Assignment: Reproduce every entry exactly as given.
(Input Opens)
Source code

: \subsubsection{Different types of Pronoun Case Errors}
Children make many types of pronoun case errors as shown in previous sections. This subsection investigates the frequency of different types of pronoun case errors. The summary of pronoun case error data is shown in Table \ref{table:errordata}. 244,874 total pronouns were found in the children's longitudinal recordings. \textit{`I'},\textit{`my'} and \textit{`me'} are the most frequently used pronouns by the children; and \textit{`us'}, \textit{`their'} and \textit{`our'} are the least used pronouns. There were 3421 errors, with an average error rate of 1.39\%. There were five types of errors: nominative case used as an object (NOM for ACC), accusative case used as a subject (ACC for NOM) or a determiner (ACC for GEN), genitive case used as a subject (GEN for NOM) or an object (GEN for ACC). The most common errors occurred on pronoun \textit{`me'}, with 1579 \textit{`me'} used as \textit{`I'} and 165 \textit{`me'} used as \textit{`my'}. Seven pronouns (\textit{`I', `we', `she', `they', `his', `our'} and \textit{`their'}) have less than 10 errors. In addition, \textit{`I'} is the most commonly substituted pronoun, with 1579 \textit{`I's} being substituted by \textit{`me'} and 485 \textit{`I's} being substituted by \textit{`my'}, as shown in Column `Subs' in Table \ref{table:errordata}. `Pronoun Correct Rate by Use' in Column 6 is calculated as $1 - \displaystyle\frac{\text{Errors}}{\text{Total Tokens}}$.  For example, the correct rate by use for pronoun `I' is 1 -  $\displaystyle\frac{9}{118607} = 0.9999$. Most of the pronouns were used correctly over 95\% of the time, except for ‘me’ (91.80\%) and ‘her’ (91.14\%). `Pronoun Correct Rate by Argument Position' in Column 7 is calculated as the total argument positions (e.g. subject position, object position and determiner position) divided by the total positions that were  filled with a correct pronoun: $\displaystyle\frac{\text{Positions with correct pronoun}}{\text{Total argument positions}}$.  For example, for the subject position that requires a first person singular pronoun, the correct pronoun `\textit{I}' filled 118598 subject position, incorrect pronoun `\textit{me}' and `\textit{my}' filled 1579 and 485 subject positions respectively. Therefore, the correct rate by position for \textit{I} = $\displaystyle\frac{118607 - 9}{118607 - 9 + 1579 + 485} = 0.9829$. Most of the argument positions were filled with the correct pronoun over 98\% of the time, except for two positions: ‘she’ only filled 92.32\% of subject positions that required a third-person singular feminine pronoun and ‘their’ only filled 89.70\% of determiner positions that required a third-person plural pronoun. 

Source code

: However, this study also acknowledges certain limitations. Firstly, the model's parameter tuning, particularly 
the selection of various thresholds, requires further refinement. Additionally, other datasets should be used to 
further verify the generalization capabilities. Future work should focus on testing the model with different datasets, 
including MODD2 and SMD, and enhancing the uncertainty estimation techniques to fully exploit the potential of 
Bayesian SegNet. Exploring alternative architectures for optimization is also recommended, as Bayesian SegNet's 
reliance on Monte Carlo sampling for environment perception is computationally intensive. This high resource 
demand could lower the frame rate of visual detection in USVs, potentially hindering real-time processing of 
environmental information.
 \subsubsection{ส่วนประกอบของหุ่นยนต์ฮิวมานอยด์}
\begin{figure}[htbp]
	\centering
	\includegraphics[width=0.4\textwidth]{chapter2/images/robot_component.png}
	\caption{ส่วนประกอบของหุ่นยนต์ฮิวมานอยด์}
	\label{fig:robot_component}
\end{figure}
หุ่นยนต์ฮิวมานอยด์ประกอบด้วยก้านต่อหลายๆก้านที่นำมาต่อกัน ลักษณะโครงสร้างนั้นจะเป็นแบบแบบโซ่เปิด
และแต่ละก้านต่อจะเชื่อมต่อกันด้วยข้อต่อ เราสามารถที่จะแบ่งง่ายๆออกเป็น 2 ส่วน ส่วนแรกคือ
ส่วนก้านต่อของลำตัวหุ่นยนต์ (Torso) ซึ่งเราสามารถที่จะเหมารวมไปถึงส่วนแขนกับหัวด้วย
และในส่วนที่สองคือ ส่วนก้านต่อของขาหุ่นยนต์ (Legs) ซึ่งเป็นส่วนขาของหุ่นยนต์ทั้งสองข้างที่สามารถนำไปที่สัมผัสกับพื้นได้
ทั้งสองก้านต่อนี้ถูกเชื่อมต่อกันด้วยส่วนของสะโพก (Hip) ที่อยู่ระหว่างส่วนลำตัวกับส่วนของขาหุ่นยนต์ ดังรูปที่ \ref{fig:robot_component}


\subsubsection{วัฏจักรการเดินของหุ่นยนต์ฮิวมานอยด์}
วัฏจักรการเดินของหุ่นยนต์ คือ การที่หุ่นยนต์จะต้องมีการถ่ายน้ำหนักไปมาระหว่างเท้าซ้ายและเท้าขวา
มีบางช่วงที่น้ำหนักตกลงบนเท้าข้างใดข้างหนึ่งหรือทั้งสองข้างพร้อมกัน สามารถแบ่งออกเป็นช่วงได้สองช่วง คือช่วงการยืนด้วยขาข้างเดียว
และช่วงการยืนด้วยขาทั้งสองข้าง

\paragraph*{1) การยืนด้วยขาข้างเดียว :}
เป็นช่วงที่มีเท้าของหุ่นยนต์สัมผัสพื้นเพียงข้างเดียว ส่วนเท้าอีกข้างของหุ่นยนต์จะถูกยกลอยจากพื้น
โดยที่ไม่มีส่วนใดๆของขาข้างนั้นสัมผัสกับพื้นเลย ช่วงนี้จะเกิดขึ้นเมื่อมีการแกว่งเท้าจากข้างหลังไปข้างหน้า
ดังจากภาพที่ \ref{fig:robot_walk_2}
(Input Closes)
Expected output:
Source code

: \subsubsection{Different types of Pronoun Case Errors}
Children make many types of pronoun case errors as shown in previous sections. This subsection investigates the frequency of different types of pronoun case errors. The summary of pronoun case error data is shown in Table \ref{table:errordata}. 244,874 total pronouns were found in the children's longitudinal recordings. \textit{`I'},\textit{`my'} and \textit{`me'} are the most frequently used pronouns by the children; and \textit{`us'}, \textit{`their'} and \textit{`our'} are the least used pronouns. There were 3421 errors, with an average error rate of 1.39\%. There were five types of errors: nominative case used as an object (NOM for ACC), accusative case used as a subject (ACC for NOM) or a determiner (ACC for GEN), genitive case used as a subject (GEN for NOM) or an object (GEN for ACC). The most common errors occurred on pronoun \textit{`me'}, with 1579 \textit{`me'} used as \textit{`I'} and 165 \textit{`me'} used as \textit{`my'}. Seven pronouns (\textit{`I', `we', `she', `they', `his', `our'} and \textit{`their'}) have less than 10 errors. In addition, \textit{`I'} is the most commonly substituted pronoun, with 1579 \textit{`I's} being substituted by \textit{`me'} and 485 \textit{`I's} being substituted by \textit{`my'}, as shown in Column `Subs' in Table \ref{table:errordata}. `Pronoun Correct Rate by Use' in Column 6 is calculated as $1 - \displaystyle\frac{\text{Errors}}{\text{Total Tokens}}$.  For example, the correct rate by use for pronoun `I' is 1 -  $\displaystyle\frac{9}{118607} = 0.9999$. Most of the pronouns were used correctly over 95\% of the time, except for ‘me’ (91.80\%) and ‘her’ (91.14\%). `Pronoun Correct Rate by Argument Position' in Column 7 is calculated as the total argument positions (e.g. subject position, object position and determiner position) divided by the total positions that were  filled with a correct pronoun: $\displaystyle\frac{\text{Positions with correct pronoun}}{\text{Total argument positions}}$.  For example, for the subject position that requires a first person singular pronoun, the correct pronoun `\textit{I}' filled 118598 subject position, incorrect pronoun `\textit{me}' and `\textit{my}' filled 1579 and 485 subject positions respectively. Therefore, the correct rate by position for \textit{I} = $\displaystyle\frac{118607 - 9}{118607 - 9 + 1579 + 485} = 0.9829$. Most of the argument positions were filled with the correct pronoun over 98\% of the time, except for two positions: ‘she’ only filled 92.32\% of subject positions that required a third-person singular feminine pronoun and ‘their’ only filled 89.70\% of determiner positions that required a third-person plural pronoun. 

Source code

: However, this study also acknowledges certain limitations. Firstly, the model's parameter tuning, particularly 
the selection of various thresholds, requires further refinement. Additionally, other datasets should be used to 
further verify the generalization capabilities. Future work should focus on testing the model with different datasets, 
including MODD2 and SMD, and enhancing the uncertainty estimation techniques to fully exploit the potential of 
Bayesian SegNet. Exploring alternative architectures for optimization is also recommended, as Bayesian SegNet's 
reliance on Monte Carlo sampling for environment perception is computationally intensive. This high resource 
demand could lower the frame rate of visual detection in USVs, potentially hindering real-time processing of 
environmental information.
 \subsubsection{ส่วนประกอบของหุ่นยนต์ฮิวมานอยด์}
\begin{figure}[htbp]
	\centering
	\includegraphics[width=0.4\textwidth]{chapter2/images/robot_component.png}
	\caption{ส่วนประกอบของหุ่นยนต์ฮิวมานอยด์}
	\label{fig:robot_component}
\end{figure}
หุ่นยนต์ฮิวมานอยด์ประกอบด้วยก้านต่อหลายๆก้านที่นำมาต่อกัน ลักษณะโครงสร้างนั้นจะเป็นแบบแบบโซ่เปิด
และแต่ละก้านต่อจะเชื่อมต่อกันด้วยข้อต่อ เราสามารถที่จะแบ่งง่ายๆออกเป็น 2 ส่วน ส่วนแรกคือ
ส่วนก้านต่อของลำตัวหุ่นยนต์ (Torso) ซึ่งเราสามารถที่จะเหมารวมไปถึงส่วนแขนกับหัวด้วย
และในส่วนที่สองคือ ส่วนก้านต่อของขาหุ่นยนต์ (Legs) ซึ่งเป็นส่วนขาของหุ่นยนต์ทั้งสองข้างที่สามารถนำไปที่สัมผัสกับพื้นได้
ทั้งสองก้านต่อนี้ถูกเชื่อมต่อกันด้วยส่วนของสะโพก (Hip) ที่อยู่ระหว่างส่วนลำตัวกับส่วนของขาหุ่นยนต์ ดังรูปที่ \ref{fig:robot_component}


\subsubsection{วัฏจักรการเดินของหุ่นยนต์ฮิวมานอยด์}
วัฏจักรการเดินของหุ่นยนต์ คือ การที่หุ่นยนต์จะต้องมีการถ่ายน้ำหนักไปมาระหว่างเท้าซ้ายและเท้าขวา
มีบางช่วงที่น้ำหนักตกลงบนเท้าข้างใดข้างหนึ่งหรือทั้งสองข้างพร้อมกัน สามารถแบ่งออกเป็นช่วงได้สองช่วง คือช่วงการยืนด้วยขาข้างเดียว
และช่วงการยืนด้วยขาทั้งสองข้าง

\paragraph*{1) การยืนด้วยขาข้างเดียว :}
เป็นช่วงที่มีเท้าของหุ่นยนต์สัมผัสพื้นเพียงข้างเดียว ส่วนเท้าอีกข้างของหุ่นยนต์จะถูกยกลอยจากพื้น
โดยที่ไม่มีส่วนใดๆของขาข้างนั้นสัมผัสกับพื้นเลย ช่วงนี้จะเกิดขึ้นเมื่อมีการแกว่งเท้าจากข้างหลังไปข้างหน้า
ดังจากภาพที่ \ref{fig:robot_walk_2}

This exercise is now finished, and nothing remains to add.